Start of SOURCE RECORDS

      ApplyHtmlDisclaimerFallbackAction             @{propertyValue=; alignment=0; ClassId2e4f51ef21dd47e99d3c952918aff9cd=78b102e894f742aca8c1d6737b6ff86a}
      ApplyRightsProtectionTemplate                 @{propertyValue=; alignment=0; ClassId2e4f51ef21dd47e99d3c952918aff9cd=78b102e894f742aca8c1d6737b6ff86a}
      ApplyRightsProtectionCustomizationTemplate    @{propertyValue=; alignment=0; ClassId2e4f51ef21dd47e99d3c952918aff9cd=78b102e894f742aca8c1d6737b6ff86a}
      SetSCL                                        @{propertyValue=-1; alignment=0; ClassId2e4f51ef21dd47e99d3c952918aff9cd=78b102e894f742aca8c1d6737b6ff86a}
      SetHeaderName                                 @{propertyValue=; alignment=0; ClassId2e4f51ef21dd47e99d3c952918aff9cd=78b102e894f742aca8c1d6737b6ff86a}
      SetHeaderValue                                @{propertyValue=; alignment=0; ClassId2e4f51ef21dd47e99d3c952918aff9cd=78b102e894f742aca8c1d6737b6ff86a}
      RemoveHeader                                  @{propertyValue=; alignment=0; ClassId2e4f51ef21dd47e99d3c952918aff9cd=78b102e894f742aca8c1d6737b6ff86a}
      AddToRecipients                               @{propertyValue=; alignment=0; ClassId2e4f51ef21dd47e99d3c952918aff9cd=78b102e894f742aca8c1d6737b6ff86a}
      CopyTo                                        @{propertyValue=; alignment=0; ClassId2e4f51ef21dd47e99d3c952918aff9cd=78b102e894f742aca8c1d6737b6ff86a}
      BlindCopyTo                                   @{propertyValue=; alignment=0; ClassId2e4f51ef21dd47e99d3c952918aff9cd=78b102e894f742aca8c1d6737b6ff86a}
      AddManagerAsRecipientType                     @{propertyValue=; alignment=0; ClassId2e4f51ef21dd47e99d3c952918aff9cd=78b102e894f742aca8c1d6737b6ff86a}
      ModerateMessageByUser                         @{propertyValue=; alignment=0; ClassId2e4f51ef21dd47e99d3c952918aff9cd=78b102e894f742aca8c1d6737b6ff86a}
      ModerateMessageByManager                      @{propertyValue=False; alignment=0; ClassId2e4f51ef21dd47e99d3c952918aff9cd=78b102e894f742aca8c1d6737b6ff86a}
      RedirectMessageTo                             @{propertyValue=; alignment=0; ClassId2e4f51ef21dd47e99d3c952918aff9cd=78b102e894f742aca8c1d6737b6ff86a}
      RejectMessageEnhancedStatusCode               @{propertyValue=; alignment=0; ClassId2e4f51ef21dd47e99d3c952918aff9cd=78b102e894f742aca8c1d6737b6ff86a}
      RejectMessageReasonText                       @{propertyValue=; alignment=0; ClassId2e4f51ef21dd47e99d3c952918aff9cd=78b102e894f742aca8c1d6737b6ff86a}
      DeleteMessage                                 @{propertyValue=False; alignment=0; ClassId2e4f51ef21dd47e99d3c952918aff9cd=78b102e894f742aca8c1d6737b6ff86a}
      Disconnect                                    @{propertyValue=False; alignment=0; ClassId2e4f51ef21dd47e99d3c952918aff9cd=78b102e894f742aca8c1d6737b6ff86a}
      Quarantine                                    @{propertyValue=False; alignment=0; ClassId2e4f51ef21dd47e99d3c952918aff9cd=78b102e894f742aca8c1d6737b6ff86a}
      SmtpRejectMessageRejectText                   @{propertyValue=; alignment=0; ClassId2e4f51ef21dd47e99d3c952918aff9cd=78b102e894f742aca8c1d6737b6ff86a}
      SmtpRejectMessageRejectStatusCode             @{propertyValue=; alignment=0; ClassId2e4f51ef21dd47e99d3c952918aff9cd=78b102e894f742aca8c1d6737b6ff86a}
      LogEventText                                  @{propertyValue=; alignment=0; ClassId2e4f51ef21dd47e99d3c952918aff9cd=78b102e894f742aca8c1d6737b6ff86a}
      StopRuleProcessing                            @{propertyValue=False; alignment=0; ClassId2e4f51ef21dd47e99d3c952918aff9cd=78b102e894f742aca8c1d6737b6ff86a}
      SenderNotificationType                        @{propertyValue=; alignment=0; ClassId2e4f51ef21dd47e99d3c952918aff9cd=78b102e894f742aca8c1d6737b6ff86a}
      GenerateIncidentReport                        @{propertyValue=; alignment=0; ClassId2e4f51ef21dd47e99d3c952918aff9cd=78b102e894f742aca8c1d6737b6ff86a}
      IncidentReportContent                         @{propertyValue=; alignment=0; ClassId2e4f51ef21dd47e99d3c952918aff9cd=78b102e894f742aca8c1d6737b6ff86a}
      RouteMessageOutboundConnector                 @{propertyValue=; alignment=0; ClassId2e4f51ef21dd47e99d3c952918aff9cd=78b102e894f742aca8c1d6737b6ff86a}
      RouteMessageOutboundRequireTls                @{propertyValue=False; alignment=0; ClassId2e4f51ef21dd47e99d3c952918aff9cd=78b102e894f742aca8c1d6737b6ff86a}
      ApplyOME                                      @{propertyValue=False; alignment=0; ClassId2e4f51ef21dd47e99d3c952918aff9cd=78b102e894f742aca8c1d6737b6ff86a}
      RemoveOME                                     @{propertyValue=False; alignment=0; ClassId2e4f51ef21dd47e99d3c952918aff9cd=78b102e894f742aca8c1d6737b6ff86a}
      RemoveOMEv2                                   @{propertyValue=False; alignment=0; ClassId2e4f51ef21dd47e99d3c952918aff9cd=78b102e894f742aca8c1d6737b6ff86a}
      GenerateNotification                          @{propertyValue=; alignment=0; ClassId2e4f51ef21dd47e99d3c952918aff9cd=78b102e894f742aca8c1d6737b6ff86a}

End of SOURCE RECORDS

Where a line of the data contains "False", copy that line.

      ModerateMessageByManager                      @{propertyValue=False; alignment=0; ClassId2e4f51ef21dd47e99d3c952918aff9cd=78b102e894f742aca8c1d6737b6ff86a}
      DeleteMessage                                 @{propertyValue=False; alignment=0; ClassId2e4f51ef21dd47e99d3c952918aff9cd=78b102e894f742aca8c1d6737b6ff86a}
      Disconnect                                    @{propertyValue=False; alignment=0; ClassId2e4f51ef21dd47e99d3c952918aff9cd=78b102e894f742aca8c1d6737b6ff86a}
      Quarantine                                    @{propertyValue=False; alignment=0; ClassId2e4f51ef21dd47e99d3c952918aff9cd=78b102e894f742aca8c1d6737b6ff86a}
      StopRuleProcessing                            @{propertyValue=False; alignment=0; ClassId2e4f51ef21dd47e99d3c952918aff9cd=78b102e894f742aca8c1d6737b6ff86a}
      RouteMessageOutboundRequireTls                @{propertyValue=False; alignment=0; ClassId2e4f51ef21dd47e99d3c952918aff9cd=78b102e894f742aca8c1d6737b6ff86a}
      ApplyOME                                      @{propertyValue=False; alignment=0; ClassId2e4f51ef21dd47e99d3c952918aff9cd=78b102e894f742aca8c1d6737b6ff86a}
      RemoveOME                                     @{propertyValue=False; alignment=0; ClassId2e4f51ef21dd47e99d3c952918aff9cd=78b102e894f742aca8c1d6737b6ff86a}
      RemoveOMEv2                                   @{propertyValue=False; alignment=0; ClassId2e4f51ef21dd47e99d3c952918aff9cd=78b102e894f742aca8c1d6737b6ff86a}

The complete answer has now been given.